Loading a Redshift database using SQL INSERT statements is inefficient, and should be avoided except for small datasets. The recommended way to load data into a Redshift table is through a bulk COPY from files stored in Amazon S3.

DSS uses this optimal path for S3-to-Redshift and Redshift-to-S3 sync recipes whenever possible.

Due to Redshift restrictions, the following set of conditions must be met for a sync recipe to be executed as direct copy:

  • S3 to Redshift:

    • The source dataset must be stored on Amazon S3
    • The destination dataset must be stored on Amazon Redshift
    • SSE-KMS and SSE-S3 encryptions are supported
  • Redshift to S3:

    • The source dataset must be stored on Amazon Redshift
    • The destination dataset must be stored on Amazon S3
    • Buckets that mandate SSE-KMS encryption are not supported (only SSE-S3 is supported)
  • Both ways

    • The S3 bucket and the Redshift cluster must be in the same Amazon AWS region
    • The S3 side must be stored with a CSV format, using the UTF-8 charset
    • For the S3 side, the “Unix” CSV quoting style is not supported
    • For the S3 side, the “Escaping only” CSV quoting style is only supported if the quoting character is \
    • For the S3 side, the files must be all stored uncompressed, or all stored using the GZip compression format

Additionally, the schema of the input dataset must match the schema of the output dataset, and values stored in fields must be valid with respect to the declared Redshift column type.

Note that an intermediate preparation recipe can be used to normalize an input S3 dataset to the above conditions, if the dataset one wants to load into Redshift does not natively fulfill them.

When the above conditions are met, S3-to-Redshift are implemented by first saving a manifest file under a temporary directory in the “default path for managed datasets” of the EC2 connection corresponding to the input S3 dataset, then sending the appropriate COPY command to the Redshift database, causing it to load the files referenced in the manifest. Note that this manifest file is not deleted when the copy is complete, for debug and history purposes. Past manifest files are normally small enough not to cause any space issue, and can be manually deleted at any time after the copy.

Additional details about the bulk loading process of a Redshift database from S3 files can be found in the Redshift documentation at http://docs.aws.amazon.com/redshift/latest/dg/t_Loading_tables_with_the_COPY_command.html and http://docs.aws.amazon.com/redshift/latest/dg/r_COPY.html.

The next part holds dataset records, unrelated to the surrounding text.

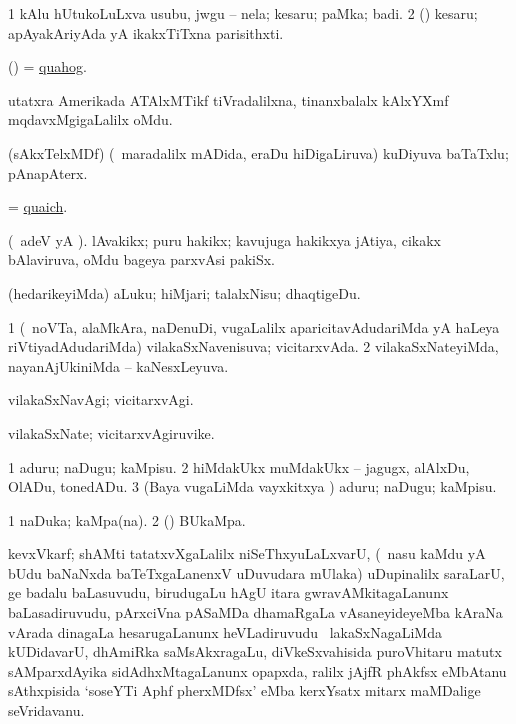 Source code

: \bentry
{}
\gl{\nA}
\bmng
\bnum
\num{1} kAlu hUtukoLuLxva usubu, jwgu -- nela; kesaru; paMka; badi. 
\num{2} (\rUpa) kesaru; apAyakAriyAda yA ikakxTiTxna parisithxti. 
\enum
\emng
\eentry

\bentry
{}
\gl{\nA}
\bmng
(\ame) = \hyperlink{quahog}{quahog}. 
\emng
\eentry

\bentry
{}
\gl{\nA}
\bmng
utatxra Amerikada ATAlxMTikf tiVradalilxna, tinanxbalalx kAlx$\!$YXmf mqdavxMgigaLalilx oMdu. 
\emng
\eentry

\bentry
{}
\gl{\nA}
\bmng
(sAkxTelxMDf) (\sA\ maradalilx mADida, eraDu hiDigaLiruva) kuDiyuva baTaTxlu; pAnapAterx. 
\emng
\eentry

\bentry
{}
\gl{\nA}
\bmng
= \hyperlink{quaich}{quaich}. 
\emng
\eentry

\bentry
{}
\gl{\nA}
\bmng
(\bava\ adeV yA ). lAvakikx; puru hakikx; kavujuga hakikxya jAtiya, cikakx bAlaviruva, oMdu bageya parxvAsi pakiSx. 
\emng
\eentry

\bentry
{}
\gl{\akirx}
\bmng
(hedarikeyiMda) aLuku; hiMjari; talalxNisu; dhaqtigeDu. 
\emng
\eentry

\bentry
{}
\gl{\gu}
\bmng
\bnum
\num{1} (\kanmu\ noVTa, alaMkAra, naDenuDi, \mo vugaLalilx aparicitavAdudariMda yA haLeya riVtiyadAdudariMda) vilakaSxNavenisuva; vicitarxvAda. 
\num{2} vilakaSxNa\-teyiMda, nayanAjUkiniMda -- kaNesxLeyuva. 
\enum
\emng
\eentry

\bentry
{}
\gl{\kirxvi}
\bmng
vilakaSxNavAgi; vicitarxvAgi. 
\emng
\eentry

\bentry
{}
\gl{\nA}
\bmng
vilakaSxNate; vicitarxvAgiruvike. 
\emng
\eentry

\bentry
{}
\gl{\akirx}
\bmng
\bnum
\num{1} aduru; naDugu; kaMpisu. 
\num{2} hiMdakUkx muMdakUkx -- jagugx, alAlxDu, OlADu, tonedADu. 
\num{3} (Baya \mo vugaLiMda vayxkitxya \vi) aduru; naDugu; kaMpisu. 
\enum
\emng
\eentry

\bentry
{}
\gl{\nA}
\bmng
\bnum
\num{1} naDuka; kaMpa(na). 
\num{2} (\AmA) BUkaMpa. 
\enum
\emng
\eentry

\bentry
{}
\gl{\nA}
\bmng
kevxVkarf; shAMti tatatxvXgaLalilx niSeThxyuLaLxvarU, (\kanmu\ nasu kaMdu yA bUdu baNaNxda baTeTxgaLanenxV uDuvudara mUlaka) uDupinalilx saraLarU, ge badalu  baLa\-suvudu, birudugaLu hAgU itara gwravAMkitagaLanunx baLasadiruvudu, pArxciVna pASaMDa dhamaRgaLa vAsaneyideyeMba kAraNa vArada dinagaLa hesarugaLanunx heVLadiruvudu \mo\ lakaSxNagaLiMda kUDidavarU, dhAmiRka saMsAkxragaLu, diVkeSxvahisida puroVhitaru matutx sAMparxdAyika sidAdhxMtagaLanunx opapxda, ralilx jAjfR phAkfsx eMbAtanu sAthxpisida `soseYTi Aphf pherxMDfsx' eMba kerxYsatx mitarx maMDalige seVridavanu. 
\emng
\eentry

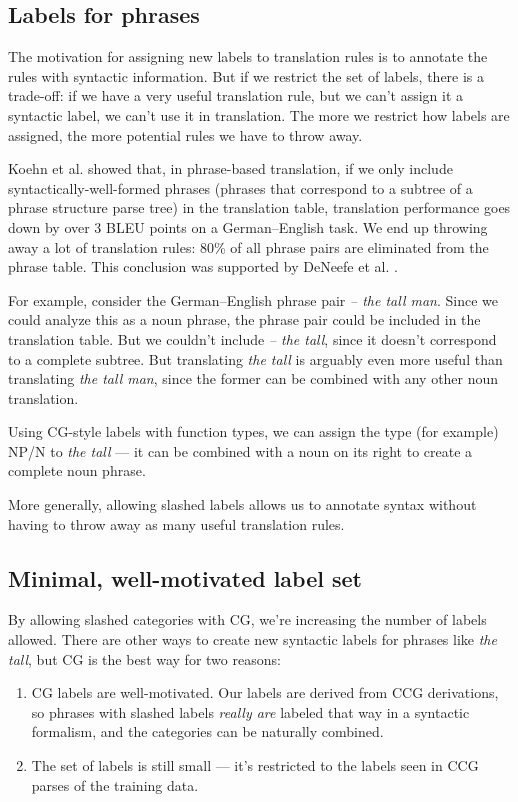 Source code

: \documentclass{article}
\begin{document}
\subsection{Labels for phrases}

The motivation for assigning new labels to translation rules is to annotate the rules with syntactic information. But if we restrict the set of labels, there is a trade-off: if we have a very useful translation rule, but we can't assign it a syntactic label, we can't use it in translation. The more we restrict how labels are assigned, the more potential rules we have to throw away.

Koehn et al.  showed that, in phrase-based translation, if we only include syntactically-well-formed phrases (phrases that correspond to a subtree of a phrase structure parse tree) in the translation table, translation performance goes down by over 3 BLEU points on a German--English task. We end up throwing away a lot of translation rules: 80\% of all phrase pairs are eliminated from the phrase table. This conclusion was supported by DeNeefe et al. .

For example, consider the German--English phrase pair {\em  -- the tall man}. Since we could analyze this as a noun phrase, the phrase pair could be included in the translation table. But we couldn't include {\em -- the tall}, since it doesn't correspond to a complete subtree. But translating {\em the tall} is arguably even more useful than translating {\em the tall man}, since the former can be combined with any other noun translation.

Using CG-style labels with function types, we can assign the type (for example) NP/N to {\em the tall} --- it can be combined with a noun on its right to create a complete noun phrase.

More generally, allowing slashed labels allows us to annotate syntax without having to throw away as many useful translation rules.

\subsection{Minimal, well-motivated label set}

By allowing slashed categories with CG, we're increasing the number of labels allowed. There are other ways to create new syntactic labels for phrases like {\em the tall}, but CG is the best way for two reasons:
\begin{enumerate}
\item CG labels are well-motivated. Our labels are derived from CCG derivations, so phrases with slashed labels {\em really are} labeled that way in a syntactic formalism, and the categories can be naturally combined.
\item The set of labels is still small --- it's restricted to the labels seen in CCG parses of the training data.
\end{enumerate}
\end{document}
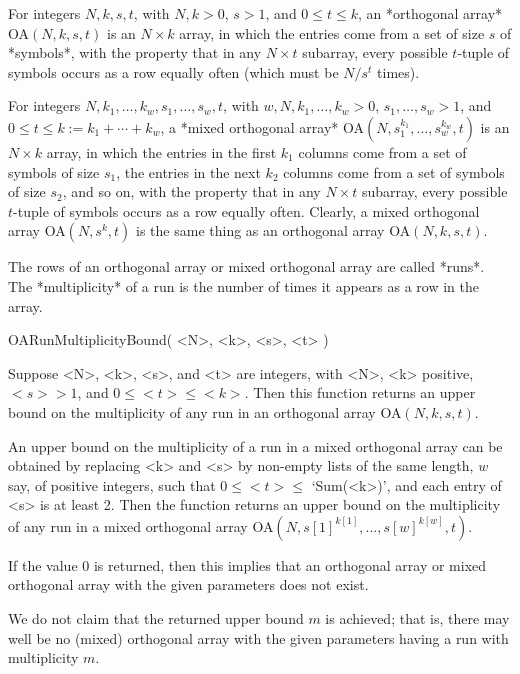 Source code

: 
For integers $N,k,s,t$, with $N,k>0$, $s>1$, and $0\le t\le k$, 
an *orthogonal array* 
OA$(N,k,s,t)$ is an $N\times k$ array, in which the entries come from a
set of size $s$ of *symbols*, with the property that in any $N\times t$
subarray, every possible $t$-tuple of symbols occurs as a row equally
often (which must be $N/s^t$ times).

For integers $N,k_1,\ldots,k_w,s_1,\ldots,s_w,t$, with
$w,N,k_1,\ldots,k_w>0$, $s_1,\ldots,s_w>1$, and $0\le t\le k:=k_1+\cdots+k_w$,
a *mixed orthogonal array* 
OA$(N,s_1^{k_1},\ldots,s_w^{k_w},t)$ is an $N\times k$
array, in which the entries in the first
$k_1$ columns come from a set of symbols of size $s_1$, the entries
in the next $k_2$ columns come from a set of symbols of size $s_2$,
and so on, with the property that in any $N\times t$ subarray, every
possible $t$-tuple of symbols occurs as a row equally often.
Clearly, a mixed orthogonal array OA$(N,s^k,t)$ is the same thing as an
orthogonal array OA$(N,k,s,t)$.  

The rows of an orthogonal array or mixed orthogonal array are called *runs*. 
The *multiplicity* of a run is the number of times it appears as a row
in the array.


\>OARunMultiplicityBound( <N>, <k>, <s>, <t> )

Suppose <N>, <k>, <s>, and <t> are integers, with <N>, <k> positive,
$<s> > 1$, and $0\le <t>\le <k>$.  Then this function returns an upper
bound on the multiplicity of any run in an orthogonal array OA$(N,k,s,t)$.

An upper bound on the multiplicity of a run in a mixed orthogonal array
can be obtained by replacing <k> and <s> by non-empty lists of the same
length, $w$ say, of positive integers, such that $0\le <t> \le$ `Sum(<k>)',
and each entry of <s> is at least 2.  Then the function returns an
upper bound on the multiplicity of any run in a mixed orthogonal array
OA$(N,s[1]^{k[1]},...,s[w]^{k[w]},t)$.

If the value $0$ is returned, then this implies that an orthogonal array
or mixed orthogonal array with the given parameters does not exist.

We do not claim that the returned upper bound $m$ is achieved; that
is, there may well be no (mixed) orthogonal array with the given
parameters having a run with multiplicity $m$.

Controlling distribution and sort clauses

In Redshift, you can control:

  • How the rows are distributed between the nodes of the Redshift database
  • How the rows are sorted among one slice of the database

For each managed Redshift dataset, you can configure both distribution style and sort key in the dataset settings (Redshift settings)

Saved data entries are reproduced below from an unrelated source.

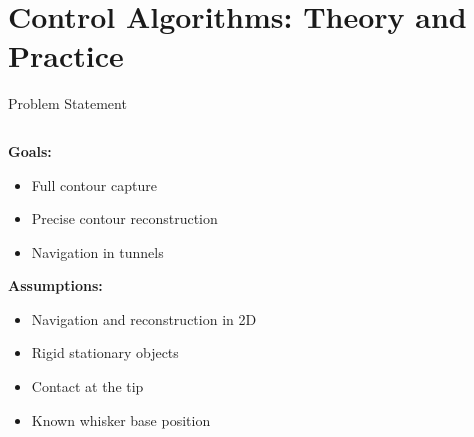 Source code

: \documentclass[AIRbeamer
,optEnglish
,optBiber
,optBibstyleAlphabetic
,optBeamerClassicFormat%
]{AIRlatex}
\begin{document}
    \section{Control Algorithms: Theory and Practice}

    \begin{frame}{Problem Statement}
        \begin{columns}[T,onlytextwidth]
            \begin{column}[T]{0.4\textwidth}
                \textbf{Goals:}
                \begin{itemize}
                    \item Full contour capture
                    \item Precise contour reconstruction
                    \item Navigation in tunnels
                \end{itemize}
                \textbf{Assumptions:}
                \begin{itemize}
                    \item Navigation and reconstruction in 2D
                    \item Rigid stationary objects
                    \item Contact at the tip
                    \item Known whisker base position
                \end{itemize}
            \end{column}
        \end{columns}
    \end{frame}
\end{document}
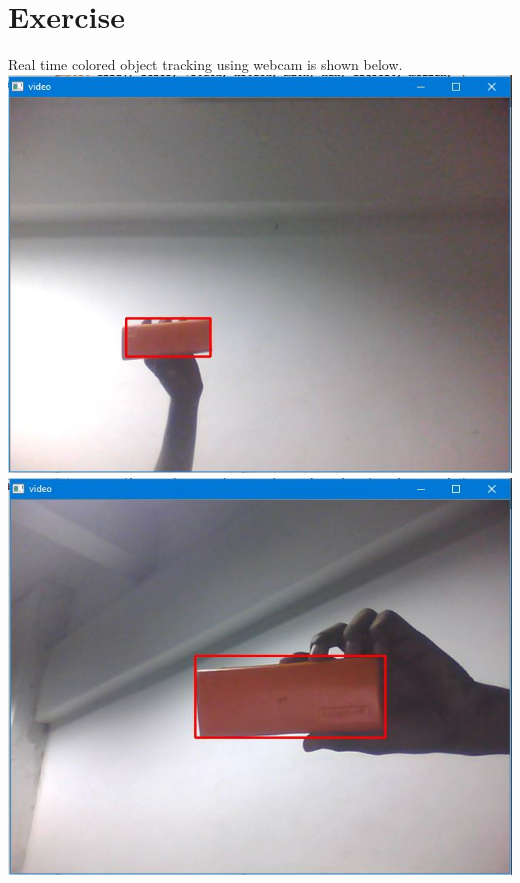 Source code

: \documentclass[11pt,a4paper]{article}
\begin{document}
	\section{Exercise}
	Real time colored object tracking using webcam is shown below.
	\newline
	\newline
	\includegraphics[scale=0.8]{image1.jpg}
	\newline
	\includegraphics[scale=0.8]{image2.jpg}
	
\end{document}
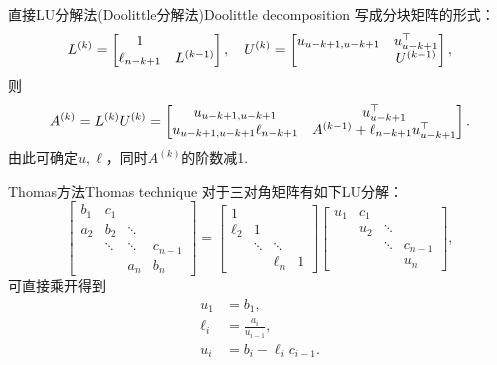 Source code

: \begin{theorem}
    {直接LU分解法(Doolittle分解法)}{Doolittle decomposition}
    写成分块矩阵的形式：
    \[
        L^{(k)} = \begin{bmatrix}
            1\\\ell_{n-k+1}&L^{(k-1)}
        \end{bmatrix},\quad
        U^{(k)} = \begin{bmatrix}
            u_{u-k+1,u-k+1}&u_{u-k+1}^\top\\ &U^{(k-1)}
        \end{bmatrix},
    \]
    则
    \[
        A^{(k)} = L^{(k)}U^{(k)} = \begin{bmatrix}
            u_{u-k+1,u-k+1}&u_{u-k+1}^\top\\
            u_{u-k+1,u-k+1}\ell_{n-k+1}&A^{(k-1)} + \ell_{n-k+1}u_{u-k+1}^\top
        \end{bmatrix}.
    \]
    由此可确定$u,\ell$，同时$A^{(k)}$的阶数减1.
\end{theorem}

\begin{theorem}
    {Thomas方法}{Thomas technique}
    对于三对角矩阵有如下LU分解：
    \begin{equation}\label{eq:na-tridiagonal-lu}
        \begin{bmatrix}
        b_1&c_1\\a_2&b_2&\ddots\\ &\ddots&\ddots&c_{n-1}\\ &&a_n&b_n
        \end{bmatrix} = \begin{bmatrix}
            1\\\ell_2&1\\&\ddots&\ddots\\ &&\ell_n&1
        \end{bmatrix}\begin{bmatrix}
            u_1&c_1\\ &u_2&\ddots\\ &&\ddots&c_{n-1}\\ &&&u_n
        \end{bmatrix},
    \end{equation}
    可直接乘开得到
    \begin{subequations}
        \begin{align}
            u_1 &= b_1,\\
            \ell_i &= \frac{a_i}{u_{i-1}},\\
            u_i &= b_i - \ell_ic_{i-1}.
        \end{align}
    \end{subequations}
\end{theorem}
    
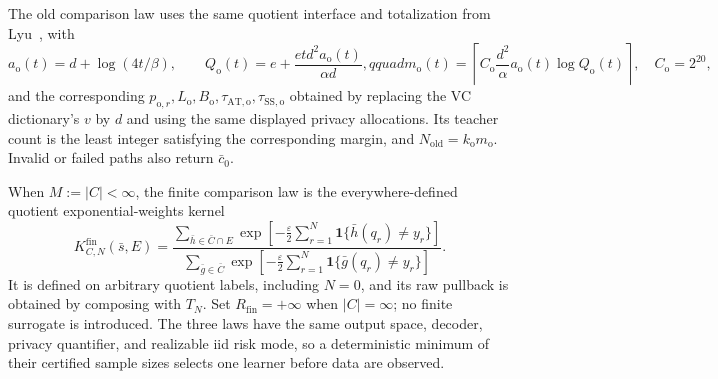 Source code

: The old comparison law uses the same quotient interface and totalization
from Lyu~\citep{lyu2025},
with
\[
a_{\mathrm o}(t)=d+\log(4t/\beta),\qquad
Q_{\mathrm o}(t)=e+\frac{etd^2a_{\mathrm o}(t)}{\alpha d},qquad
m_{\mathrm o}(t)=\left\lceil C_{\mathrm o}\frac{d^2}{\alpha}
 a_{\mathrm o}(t)\log Q_{\mathrm o}(t)\right\rceil,
\quad C_{\mathrm o}=2^{20},
\]
and the corresponding
\(p_{\mathrm o,r},L_{\mathrm o},B_{\mathrm o},
\tau_{\mathrm{AT,o}},\tau_{\mathrm{SS,o}}\) obtained by replacing the VC
dictionary's $v$ by $d$ and using the same displayed privacy allocations.
Its teacher count is the least integer satisfying the corresponding margin,
and $N_{\mathrm{old}}=k_{\mathrm o}m_{\mathrm o}$.  Invalid or failed paths
also return $\bar c_0$.

When $M:=|C|<\infty$, the finite comparison law is the everywhere-defined
quotient exponential-weights kernel
\[
K^{\mathrm{fin}}_{C,N}(\bar s,E)=
\frac{\displaystyle\sum_{\bar h\in\bar C\cap E}
 \exp\!\left[-\frac{\varepsilon}{2}\sum_{r=1}^N
 \mathbf1\{\bar h(q_r)\ne y_r\}\right]}
 {\displaystyle\sum_{\bar g\in\bar C}
 \exp\!\left[-\frac{\varepsilon}{2}\sum_{r=1}^N
 \mathbf1\{\bar g(q_r)\ne y_r\}\right]}.
\]
It is defined on arbitrary quotient labels, including $N=0$, and its raw
pullback is obtained by composing with $T_N$.  Set $R_{\mathrm{fin}}=+\infty$
when $|C|=\infty$; no finite surrogate is introduced.  The three laws have
the same output space, decoder, privacy quantifier, and realizable iid risk
mode, so a deterministic minimum of their certified sample sizes selects
one learner before data are observed.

For distribution, you can select:

  • “Auto”, which will assign an optimal distribution based on the size of the table data.
  • “Distribute evenly” which distributes rows evenly between nodes
  • “Copy table to all nodes”, which makes a copy of all rows in all nodes (use only for very small tables)
  • “Select a distribution key” to select manually a distribution column

For sort, you can choose between non sorted, or compound or interleaved sort. In the latter cases, you can select the sort columns.

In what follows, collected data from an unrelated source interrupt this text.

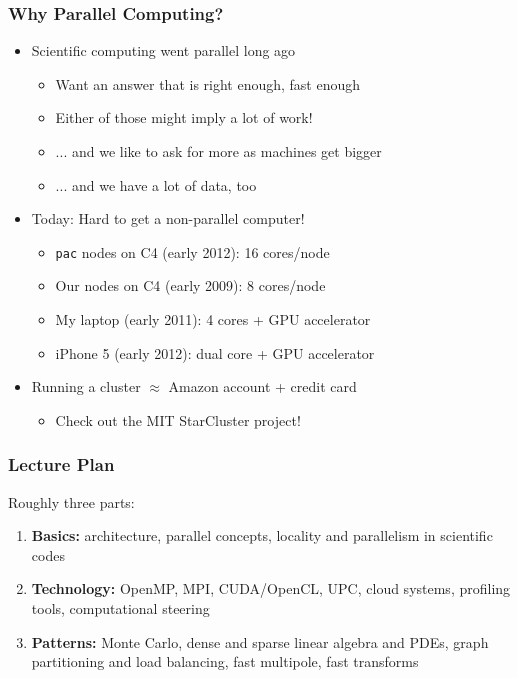 \documentclass{beamer}
\begin{document}
\begin{frame}
  \frametitle{Why Parallel Computing?}

  \begin{itemize}
  \item Scientific computing went parallel long ago
    \begin{itemize}
    \item Want an answer that is right enough, fast enough
    \item Either of those might imply a lot of work!
    \item ... and we like to ask for more as machines get bigger
    \item ... and we have a lot of data, too
    \end{itemize}
  \item Today: Hard to get a non-parallel computer!
    \begin{itemize}
    \item {\tt pac} nodes on C4 (early 2012): 16 cores/node
    \item Our nodes on C4 (early 2009): 8 cores/node
    \item My laptop (early 2011): 4 cores + GPU accelerator
    \item iPhone 5 (early 2012): dual core + GPU accelerator 
    \end{itemize}
  \item Running a cluster $\approx$ Amazon account + credit card
    \begin{itemize}
    \item Check out the MIT StarCluster project!
    \end{itemize}
  \end{itemize}

\end{frame}


\begin{frame}
  \frametitle{Lecture Plan}

  Roughly three parts:
  \begin{enumerate}
  \item {\bf Basics:} architecture, parallel concepts, 
    locality and parallelism in scientific codes
  \item {\bf Technology:} OpenMP, MPI, CUDA/OpenCL, UPC, cloud systems,
    profiling tools, computational steering
  \item {\bf Patterns:} Monte Carlo, dense and sparse linear algebra and PDEs,
    graph partitioning and load balancing, fast multipole, fast transforms
  \end{enumerate}
\end{frame}
\end{document}
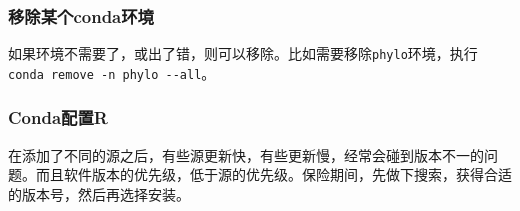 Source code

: \documentclass[]{article}
\numberwithin{figure}{section}
\numberwithin{table}{section}
\begin{document}
\hypertarget{remove_conda}{%
\subsubsection{移除某个conda环境}\label{remove_conda}}

如果环境不需要了，或出了错，则可以移除。比如需要移除\texttt{phylo}环境，执行\texttt{conda\ remove\ -n\ phylo\ -\/-all}。

\hypertarget{conda-R}{%
\subsubsection{Conda配置R}\label{conda-R}}

在添加了不同的源之后，有些源更新快，有些更新慢，经常会碰到版本不一的问题。而且软件版本的优先级，低于源的优先级。保险期间，先做下搜索，获得合适的版本号，然后再选择安装。
\end{document}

For more details, please see the Redshift documentation.

When you create a new dataset, it is always created with “Auto” distribution and no sort key (it is not possible to set a default sort key at the connection level, because the columns depend on the dataset).

Limitations

  • DSS uses the PostgreSQL driver for connecting to Redshift. This driver limits the size of result sets to 2 billion records. You cannot read or write more than 2 billion records from/to a Redshift dataset (apart from using the In-database SQL engine)
  • SSL support is not tested by Dataiku